━━ Recorded information
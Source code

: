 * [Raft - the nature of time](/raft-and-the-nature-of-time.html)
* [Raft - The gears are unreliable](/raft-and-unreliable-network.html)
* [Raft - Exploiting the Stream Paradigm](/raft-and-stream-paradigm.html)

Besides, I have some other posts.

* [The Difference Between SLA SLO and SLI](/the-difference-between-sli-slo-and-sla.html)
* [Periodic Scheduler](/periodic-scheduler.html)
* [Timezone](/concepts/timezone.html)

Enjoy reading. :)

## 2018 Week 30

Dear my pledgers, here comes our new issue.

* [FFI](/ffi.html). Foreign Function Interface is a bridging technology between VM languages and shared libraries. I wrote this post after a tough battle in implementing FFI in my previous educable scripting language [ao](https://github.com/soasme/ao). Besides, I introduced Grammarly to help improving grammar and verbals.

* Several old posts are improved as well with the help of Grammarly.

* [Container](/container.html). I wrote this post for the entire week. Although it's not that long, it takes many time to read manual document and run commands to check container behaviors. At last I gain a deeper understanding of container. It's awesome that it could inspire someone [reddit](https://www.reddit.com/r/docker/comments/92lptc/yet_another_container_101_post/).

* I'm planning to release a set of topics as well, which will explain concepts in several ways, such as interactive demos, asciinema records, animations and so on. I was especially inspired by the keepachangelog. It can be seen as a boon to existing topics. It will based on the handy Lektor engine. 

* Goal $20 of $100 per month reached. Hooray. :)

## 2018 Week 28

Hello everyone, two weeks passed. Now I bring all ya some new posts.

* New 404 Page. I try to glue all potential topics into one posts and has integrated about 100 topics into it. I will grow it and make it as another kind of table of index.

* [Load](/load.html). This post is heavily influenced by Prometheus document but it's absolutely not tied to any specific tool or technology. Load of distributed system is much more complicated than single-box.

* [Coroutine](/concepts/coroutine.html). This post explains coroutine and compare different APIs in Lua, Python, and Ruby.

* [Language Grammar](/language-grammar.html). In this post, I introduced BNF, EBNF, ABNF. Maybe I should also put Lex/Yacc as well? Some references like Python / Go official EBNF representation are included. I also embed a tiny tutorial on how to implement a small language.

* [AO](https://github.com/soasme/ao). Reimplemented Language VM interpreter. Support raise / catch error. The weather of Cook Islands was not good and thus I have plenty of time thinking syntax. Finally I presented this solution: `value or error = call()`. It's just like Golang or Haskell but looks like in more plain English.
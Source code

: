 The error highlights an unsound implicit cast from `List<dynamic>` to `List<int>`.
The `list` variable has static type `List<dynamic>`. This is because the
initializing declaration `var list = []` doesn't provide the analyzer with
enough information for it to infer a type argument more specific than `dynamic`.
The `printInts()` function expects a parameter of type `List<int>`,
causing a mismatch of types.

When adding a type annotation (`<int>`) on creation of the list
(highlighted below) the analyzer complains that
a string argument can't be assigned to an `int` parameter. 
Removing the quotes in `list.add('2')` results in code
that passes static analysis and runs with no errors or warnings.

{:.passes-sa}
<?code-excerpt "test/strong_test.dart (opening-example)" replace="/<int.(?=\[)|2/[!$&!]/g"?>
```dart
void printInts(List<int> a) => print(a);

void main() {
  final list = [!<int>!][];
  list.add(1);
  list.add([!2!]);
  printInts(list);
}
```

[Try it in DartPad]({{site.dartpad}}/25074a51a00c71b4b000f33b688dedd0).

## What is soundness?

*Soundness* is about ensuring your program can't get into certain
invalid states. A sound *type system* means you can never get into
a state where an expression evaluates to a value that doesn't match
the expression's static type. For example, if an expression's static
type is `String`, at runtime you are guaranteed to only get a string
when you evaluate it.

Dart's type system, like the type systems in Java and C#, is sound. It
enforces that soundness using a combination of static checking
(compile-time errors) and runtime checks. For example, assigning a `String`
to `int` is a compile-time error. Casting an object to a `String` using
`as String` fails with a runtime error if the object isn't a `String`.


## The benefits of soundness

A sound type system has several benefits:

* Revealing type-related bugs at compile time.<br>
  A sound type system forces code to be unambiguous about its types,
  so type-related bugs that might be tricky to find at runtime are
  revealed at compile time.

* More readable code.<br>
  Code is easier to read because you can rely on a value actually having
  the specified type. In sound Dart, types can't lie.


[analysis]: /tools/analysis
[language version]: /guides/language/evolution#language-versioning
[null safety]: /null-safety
━━━━
━━ Recorded information
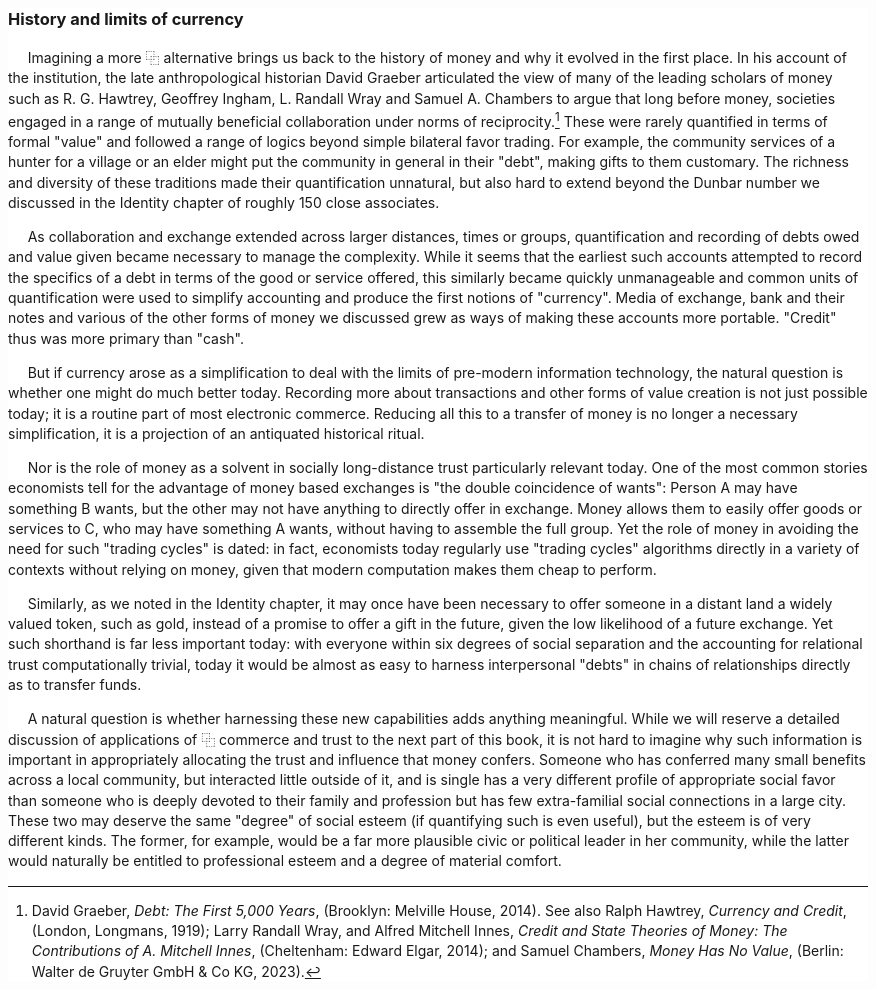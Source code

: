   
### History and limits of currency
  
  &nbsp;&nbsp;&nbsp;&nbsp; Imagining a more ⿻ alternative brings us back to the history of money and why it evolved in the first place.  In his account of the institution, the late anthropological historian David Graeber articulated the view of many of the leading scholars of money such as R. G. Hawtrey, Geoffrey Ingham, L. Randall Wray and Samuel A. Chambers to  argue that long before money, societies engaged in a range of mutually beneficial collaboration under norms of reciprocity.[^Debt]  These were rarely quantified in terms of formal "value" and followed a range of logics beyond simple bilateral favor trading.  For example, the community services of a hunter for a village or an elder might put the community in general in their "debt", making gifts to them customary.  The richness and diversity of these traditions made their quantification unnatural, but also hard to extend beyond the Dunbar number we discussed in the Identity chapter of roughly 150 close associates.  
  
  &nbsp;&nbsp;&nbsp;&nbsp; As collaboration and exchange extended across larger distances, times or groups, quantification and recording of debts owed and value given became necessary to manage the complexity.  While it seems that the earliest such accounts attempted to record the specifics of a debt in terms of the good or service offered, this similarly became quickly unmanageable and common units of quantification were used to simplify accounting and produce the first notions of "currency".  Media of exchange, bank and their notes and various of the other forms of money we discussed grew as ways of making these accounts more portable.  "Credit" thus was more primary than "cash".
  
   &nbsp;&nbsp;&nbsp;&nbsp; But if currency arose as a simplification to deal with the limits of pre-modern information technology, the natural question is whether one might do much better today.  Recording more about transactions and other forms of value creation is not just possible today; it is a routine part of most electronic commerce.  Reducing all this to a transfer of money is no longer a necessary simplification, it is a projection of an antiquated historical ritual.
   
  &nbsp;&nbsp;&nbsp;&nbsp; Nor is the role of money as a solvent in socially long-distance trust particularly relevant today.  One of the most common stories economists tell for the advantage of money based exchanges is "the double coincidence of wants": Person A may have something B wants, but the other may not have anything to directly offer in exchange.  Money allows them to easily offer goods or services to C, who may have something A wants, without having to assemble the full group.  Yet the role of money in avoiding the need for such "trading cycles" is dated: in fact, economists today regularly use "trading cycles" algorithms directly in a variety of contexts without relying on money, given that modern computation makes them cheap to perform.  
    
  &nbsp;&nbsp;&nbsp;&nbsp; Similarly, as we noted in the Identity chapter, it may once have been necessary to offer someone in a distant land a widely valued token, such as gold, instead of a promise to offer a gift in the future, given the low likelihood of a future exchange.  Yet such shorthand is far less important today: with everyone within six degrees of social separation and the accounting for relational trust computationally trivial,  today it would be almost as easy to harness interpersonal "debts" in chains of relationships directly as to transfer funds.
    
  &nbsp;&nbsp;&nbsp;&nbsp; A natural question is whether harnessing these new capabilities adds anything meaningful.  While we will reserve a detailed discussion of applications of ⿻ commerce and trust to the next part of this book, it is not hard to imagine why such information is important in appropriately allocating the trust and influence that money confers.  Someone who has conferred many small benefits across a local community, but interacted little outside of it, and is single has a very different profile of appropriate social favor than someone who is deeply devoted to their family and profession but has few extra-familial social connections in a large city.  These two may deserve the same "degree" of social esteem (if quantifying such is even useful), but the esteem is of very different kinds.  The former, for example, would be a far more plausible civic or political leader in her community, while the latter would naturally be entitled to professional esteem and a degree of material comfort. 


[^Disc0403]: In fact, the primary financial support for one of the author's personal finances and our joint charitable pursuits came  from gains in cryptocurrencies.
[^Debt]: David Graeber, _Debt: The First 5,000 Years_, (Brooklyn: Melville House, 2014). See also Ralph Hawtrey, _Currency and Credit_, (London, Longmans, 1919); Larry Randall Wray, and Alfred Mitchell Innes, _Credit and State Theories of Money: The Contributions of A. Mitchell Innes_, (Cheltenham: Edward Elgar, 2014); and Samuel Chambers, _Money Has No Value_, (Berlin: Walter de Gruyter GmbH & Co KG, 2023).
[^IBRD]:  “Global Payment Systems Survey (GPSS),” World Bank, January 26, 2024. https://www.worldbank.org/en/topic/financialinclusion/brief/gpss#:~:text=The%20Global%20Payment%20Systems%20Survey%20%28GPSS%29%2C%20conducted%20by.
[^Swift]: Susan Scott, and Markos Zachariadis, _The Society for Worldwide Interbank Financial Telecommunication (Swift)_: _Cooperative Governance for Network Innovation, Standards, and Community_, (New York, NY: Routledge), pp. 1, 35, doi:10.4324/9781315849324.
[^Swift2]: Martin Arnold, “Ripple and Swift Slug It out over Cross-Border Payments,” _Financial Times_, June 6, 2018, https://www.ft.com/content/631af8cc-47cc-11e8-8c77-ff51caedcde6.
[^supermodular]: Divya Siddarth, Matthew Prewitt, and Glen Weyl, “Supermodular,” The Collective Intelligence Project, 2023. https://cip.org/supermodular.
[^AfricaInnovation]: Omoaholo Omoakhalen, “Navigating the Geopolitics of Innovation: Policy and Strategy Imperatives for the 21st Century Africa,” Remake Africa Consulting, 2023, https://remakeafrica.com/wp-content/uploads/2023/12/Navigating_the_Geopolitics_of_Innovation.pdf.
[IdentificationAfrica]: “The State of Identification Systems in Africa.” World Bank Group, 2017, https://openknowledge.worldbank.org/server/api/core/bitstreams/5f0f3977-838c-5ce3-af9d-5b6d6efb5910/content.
━━━━
In the listing above, which lines include the string "raft"? Return every one of them.

[Solution for this problem]:
: * [Raft - the nature of time](/raft-and-the-nature-of-time.html)
* [Raft - The gears are unreliable](/raft-and-unreliable-network.html)
* [Raft - Exploiting the Stream Paradigm](/raft-and-stream-paradigm.html)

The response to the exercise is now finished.